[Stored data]
"""

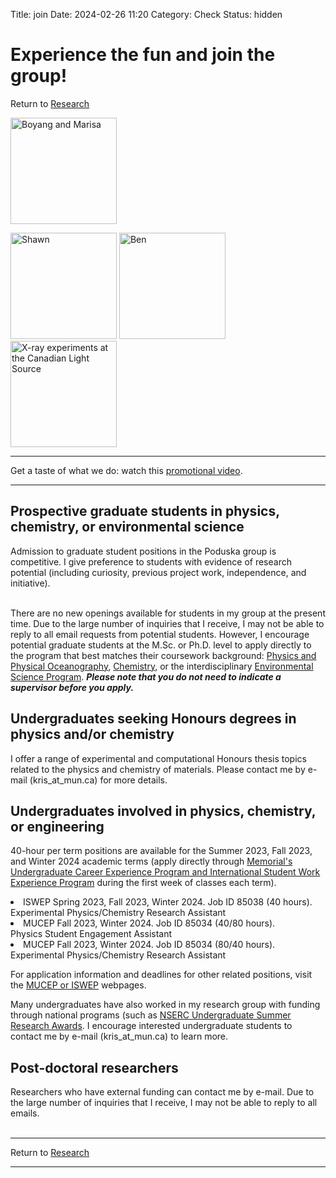 Title: join
Date: 2024-02-26 11:20
Category: Check
Status: hidden

 <h1> Experience the fun and join the group!</h1>

<div class = "small italics">
Return to <a href="https://kpoduska.github.io/PoduskaLab/pages/research.html">Research</a>
</div>

<p><img src="https://kpoduska.github.io/PoduskaLab/images/data_smile3.jpg" title="Boyang and Marisa" height="170"></p>
<!--<img src="tingting.jpg" alt="Tingting" title="Tingting"  height="120">
<img src="nov2010.jpg" alt="Group dinner" title="Group dinner" width="90" height="120">-->
<!--<img src="steph.jpg" alt="Steph" title="Steph" width="160" height="120">
<img src="liam2.jpg" alt="Liam" title="Liam"width="90" height="120"><img src="bg_ir_smile_crop.jpg" title="Boyang" height="170">-->
<p><img src="https://kpoduska.github.io/PoduskaLab/images/shawn.jpg" alt="Shawn" title="Shawn" height="170">
<img src="https://kpoduska.github.io/PoduskaLab/images/ben_sxrmb.jpg" title="Ben"height="170">
<img src="https://kpoduska.github.io/PoduskaLab/images/kris_cls.jpg" title="X-ray experiments at the Canadian Light Source"height="170"></p>
<hr>

<p>Get a taste of what we do: watch this <a href="https://www.youtube.com/watch?v=leOXt4VeFt8">promotional video</a>.</p>
<hr>

<h2>Prospective graduate students in physics,
chemistry, or environmental science </h2>

<p>Admission to graduate student positions in the Poduska group is competitive. I give preference to students with evidence of research potential (including curiosity, previous project work, independence, and initiative). <br><br></p>
<p>There are no new openings available for students in my group at the present time. Due to the large number of inquiries that I receive, I may not be able to reply to all email requests from potential students. However, I encourage potential graduate students at the M.Sc. or Ph.D. level to apply directly to the program that best matches their coursework background: <a href="https://www.mun.ca/become/graduate/programs-and-courses/physics-and-physical-oceanography/">
Physics and Physical Oceanography</a>, <a href="https://www.mun.ca/become/graduate/programs-and-courses/chemistry/">
Chemistry</a>, or the interdisciplinary <a href="http://www.mun.ca/science/graduate/interdisciplinary/envs/">Environmental Science Program</a>. <i><b>Please note that you do not need to indicate a supervisor before you apply.</b></i> </p>
<h2>Undergraduates seeking Honours degrees in physics and/or chemistry </h2>
<p>I offer a range of experimental and computational Honours thesis topics related to the physics and chemistry of materials. Please contact me by e-mail (kris_at_mun.ca) for more details.</p>
<h2>Undergraduates involved in physics, chemistry, or engineering</h2>

<p>40-hour per term positions are available for the Summer 2023, Fall 2023, and Winter 2024 academic terms (apply directly through <a href="https://www.mun.ca/student/career-services/build-work-experience/work-on-campus/">Memorial's Undergraduate Career Experience Program and International Student Work Experience Program</a> during the first week of classes each term).<P></p>
<li> ISWEP Spring 2023, Fall 2023, Winter 2024. Job ID 85038 (40 hours). <br>Experimental Physics/Chemistry Research Assistant

<li> MUCEP Fall 2023, Winter 2024. Job ID 85034 (40/80 hours). <br> Physics Student Engagement Assistant

<li> MUCEP Fall 2023, Winter 2024. Job ID 85034 (80/40 hours). <br>Experimental Physics/Chemistry Research Assistant


 <P>
For application information and deadlines for other related positions, visit the <a href="https://www.mun.ca/student/career-services/build-work-experience/work-on-campus/">MUCEP or ISWEP</a> webpages.


<p>Many undergraduates have also worked in my research group with funding through national programs (such as <a href="https://www.nserc-crsng.gc.ca/Students-Etudiants/UG-PC/index_eng.asp">NSERC Undergraduate Summer Research Awards</a>. I encourage interested undergraduate students to contact me by e-mail (kris_at_mun.ca) to learn more.


<h2>Post-doctoral researchers</h2>
<!--<a href="?content=ssl_pdf&topic=research">A postdoctoral position is available.</a> -->
Researchers who have external funding can contact me by e-mail. Due to the large number of inquiries that I receive, I may not be able to reply to all emails. <br>
<br>
<hr>
<div class = "small italics">
Return to <a href="https://kpoduska.github.io/PoduskaLab/pages/research.html">Research</a>
</div>
<hr>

"""

Work item> Would you give the entries above again verbatim, omitting the images they contain?

Exercise answer>
 Title: join
Date: 2024-02-26 11:20
Category: Check
Status: hidden

 <h1> Experience the fun and join the group!</h1>

<div class = "small italics">
Return to <a href="https://kpoduska.github.io/PoduskaLab/pages/research.html">Research</a>
</div>

<p><img src="https://kpoduska.github.io/PoduskaLab/images/data_smile3.jpg" title="Boyang and Marisa" height="170"></p>
<!--<img src="tingting.jpg" alt="Tingting" title="Tingting"  height="120">
<img src="nov2010.jpg" alt="Group dinner" title="Group dinner" width="90" height="120">-->
<!--<img src="steph.jpg" alt="Steph" title="Steph" width="160" height="120">
<img src="liam2.jpg" alt="Liam" title="Liam"width="90" height="120"><img src="bg_ir_smile_crop.jpg" title="Boyang" height="170">-->
<p><img src="https://kpoduska.github.io/PoduskaLab/images/shawn.jpg" alt="Shawn" title="Shawn" height="170">
<img src="https://kpoduska.github.io/PoduskaLab/images/ben_sxrmb.jpg" title="Ben"height="170">
<img src="https://kpoduska.github.io/PoduskaLab/images/kris_cls.jpg" title="X-ray experiments at the Canadian Light Source"height="170"></p>
<hr>

<p>Get a taste of what we do: watch this <a href="https://www.youtube.com/watch?v=leOXt4VeFt8">promotional video</a>.</p>
<hr>

<h2>Prospective graduate students in physics,
chemistry, or environmental science </h2>

<p>Admission to graduate student positions in the Poduska group is competitive. I give preference to students with evidence of research potential (including curiosity, previous project work, independence, and initiative). <br><br></p>
<p>There are no new openings available for students in my group at the present time. Due to the large number of inquiries that I receive, I may not be able to reply to all email requests from potential students. However, I encourage potential graduate students at the M.Sc. or Ph.D. level to apply directly to the program that best matches their coursework background: <a href="https://www.mun.ca/become/graduate/programs-and-courses/physics-and-physical-oceanography/">
Physics and Physical Oceanography</a>, <a href="https://www.mun.ca/become/graduate/programs-and-courses/chemistry/">
Chemistry</a>, or the interdisciplinary <a href="http://www.mun.ca/science/graduate/interdisciplinary/envs/">Environmental Science Program</a>. <i><b>Please note that you do not need to indicate a supervisor before you apply.</b></i> </p>
<h2>Undergraduates seeking Honours degrees in physics and/or chemistry </h2>
<p>I offer a range of experimental and computational Honours thesis topics related to the physics and chemistry of materials. Please contact me by e-mail (kris_at_mun.ca) for more details.</p>
<h2>Undergraduates involved in physics, chemistry, or engineering</h2>

<p>40-hour per term positions are available for the Summer 2023, Fall 2023, and Winter 2024 academic terms (apply directly through <a href="https://www.mun.ca/student/career-services/build-work-experience/work-on-campus/">Memorial's Undergraduate Career Experience Program and International Student Work Experience Program</a> during the first week of classes each term).<P></p>
<li> ISWEP Spring 2023, Fall 2023, Winter 2024. Job ID 85038 (40 hours). <br>Experimental Physics/Chemistry Research Assistant

<li> MUCEP Fall 2023, Winter 2024. Job ID 85034 (40/80 hours). <br> Physics Student Engagement Assistant

<li> MUCEP Fall 2023, Winter 2024. Job ID 85034 (80/40 hours). <br>Experimental Physics/Chemistry Research Assistant


 <P>
For application information and deadlines for other related positions, visit the <a href="https://www.mun.ca/student/career-services/build-work-experience/work-on-campus/">MUCEP or ISWEP</a> webpages.


<p>Many undergraduates have also worked in my research group with funding through national programs (such as <a href="https://www.nserc-crsng.gc.ca/Students-Etudiants/UG-PC/index_eng.asp">NSERC Undergraduate Summer Research Awards</a>. I encourage interested undergraduate students to contact me by e-mail (kris_at_mun.ca) to learn more.


<h2>Post-doctoral researchers</h2>
<!--<a href="?content=ssl_pdf&topic=research">A postdoctoral position is available.</a> -->
Researchers who have external funding can contact me by e-mail. Due to the large number of inquiries that I receive, I may not be able to reply to all emails. <br>
<br>
<hr>
<div class = "small italics">
Return to <a href="https://kpoduska.github.io/PoduskaLab/pages/research.html">Research</a>
</div>
<hr>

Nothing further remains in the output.